With the plethora of recordings of Beethoven's symphonies by just about every conductor you can think of, it seems odd that the LSO Live series would focus on yet another new set, even with as distinguished a conductor as Bernard Haitink. The Dutch conductor recorded all nine with the Concertgebouw for Philips from 1985-1987, no longer in the catalog. These new versions are energetic to the extreme, beautifully played, and recorded by producer John Mallinson with clarity, impact, and considerable resonance, the latter not to be found in Mallinson's engineering of the Walton symphony mentioned below.

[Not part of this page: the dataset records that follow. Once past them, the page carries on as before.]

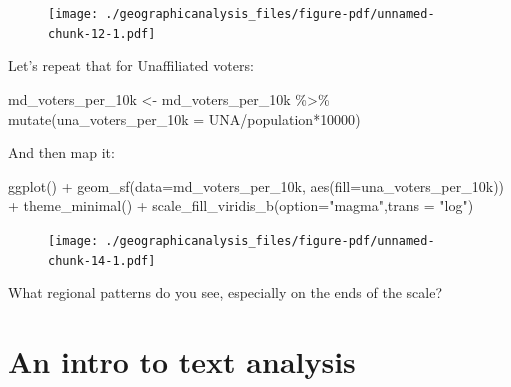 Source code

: \documentclass[
  letterpaper,
  DIV=11,
  numbers=noendperiod]{scrreprt}
\newenvironment{Shaded}{\begin{snugshade}}{\end{snugshade}}
\newcommand{\AttributeTok}[1]{\textcolor[rgb]{0.40,0.45,0.13}{#1}}
\newcommand{\DecValTok}[1]{\textcolor[rgb]{0.68,0.00,0.00}{#1}}
\newcommand{\FunctionTok}[1]{\textcolor[rgb]{0.28,0.35,0.67}{#1}}
\newcommand{\NormalTok}[1]{\textcolor[rgb]{0.00,0.23,0.31}{#1}}
\newcommand{\OtherTok}[1]{\textcolor[rgb]{0.00,0.23,0.31}{#1}}
\newcommand{\SpecialCharTok}[1]{\textcolor[rgb]{0.37,0.37,0.37}{#1}}
\newcommand{\StringTok}[1]{\textcolor[rgb]{0.13,0.47,0.30}{#1}}
\begin{document}
\begin{figure}[H]

{\centering \texttt{[image: ./geographicanalysis\_files/figure-pdf/unnamed-chunk-12-1.pdf]}

}

\end{figure}

Let's repeat that for Unaffiliated voters:

\begin{Shaded}
\begin{Highlighting}[]
\NormalTok{md\_voters\_per\_10k }\OtherTok{\textless{}{-}}\NormalTok{ md\_voters\_per\_10k }\SpecialCharTok{\%\textgreater{}\%} 
  \FunctionTok{mutate}\NormalTok{(}\AttributeTok{una\_voters\_per\_10k =}\NormalTok{ UNA}\SpecialCharTok{/}\NormalTok{population}\SpecialCharTok{*}\DecValTok{10000}\NormalTok{)}
\end{Highlighting}
\end{Shaded}

And then map it:

\begin{Shaded}
\begin{Highlighting}[]
\FunctionTok{ggplot}\NormalTok{() }\SpecialCharTok{+}
  \FunctionTok{geom\_sf}\NormalTok{(}\AttributeTok{data=}\NormalTok{md\_voters\_per\_10k, }\FunctionTok{aes}\NormalTok{(}\AttributeTok{fill=}\NormalTok{una\_voters\_per\_10k)) }\SpecialCharTok{+}
  \FunctionTok{theme\_minimal}\NormalTok{() }\SpecialCharTok{+}
  \FunctionTok{scale\_fill\_viridis\_b}\NormalTok{(}\AttributeTok{option=}\StringTok{"magma"}\NormalTok{,}\AttributeTok{trans =} \StringTok{"log"}\NormalTok{)}
\end{Highlighting}
\end{Shaded}

\begin{figure}[H]

{\centering \texttt{[image: ./geographicanalysis\_files/figure-pdf/unnamed-chunk-14-1.pdf]}

}

\end{figure}

What regional patterns do you see, especially on the ends of the scale?


\hypertarget{an-intro-to-text-analysis}{%
\chapter{An intro to text analysis}\label{an-intro-to-text-analysis}}
\end{document}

Those who know Ottorino Respighi (1875-1935) only through his large-scale symphonie poems should investigate La Sensitiva and Aretusa, two enchanting poems for mezzo-soprano and orchestra, both vocal settings of texts by Shelley, composed before Respighi's first major symphonic success, Fountains of Rome. La Sensitiva is about the life cycle of the mimosa plant, Aretusa tells of the river god falling in love with Aretusa, a nymph who bathes in the waters, who eventually, pursued by the god, is transformed into the famous spring which remains to this day. Both of these works contain some exquisite music, beautifully sung by young mezzo Damiana Pinti. She also sings very briefly in La Pentola Magica ("The Magic Pot") which was commissioned by Russian dancer Ileana Leonidov and first performed in 1920. Don't expect the inspiration or magic of La Boutique fantasque of a year earlier; Respighi seemed to take this commission rather lightly and produced orchestrations of works by Arensky, Grechaninov, Pachulski, Rebikov and Rubinstein, along with several rather unexceptional dances he wrote himself. It's still pleasant to hear and very played by the Palermo orchestra under Marzio Conti's direction. The young Italian conductor already has recorded two CDs of music of Nino Rota for Chandos and Rossini's Turk in Italy for Naxos. Doubtless we will be hearing much more from him. Sonic quality of this recording is superb, with performers in front, ambient sound from the rear.

One would expect Sir Colin Davis to be a perfect conductor of Walton's first symphony, and, indeed, he is. This recording was taken from concerts in September and October 2005 at the Barbican in London and, unfortunately, disappoints sonically. Produced by James Mallinson, the SACD doesn't conquer the dry acoustics of the venue, which gives the listener remarkable clarity, but little richness and bass impact, so essential in this music, particularly the final pages. André Previn's 1966 RCA recording with the same orchestra, about three minutes faster than Davis's, has sound superior to the new LSO release. And the finest performance I've ever heard of this work is Previn's LSO performance from the BBC Proms, spectacularly recorded by the BBC, which perhaps will be issued on BBC Legends. We can hope! One also might question why the new LSO disk doesn't contain more music: 46:01 isn't much playing time for a full-price CD.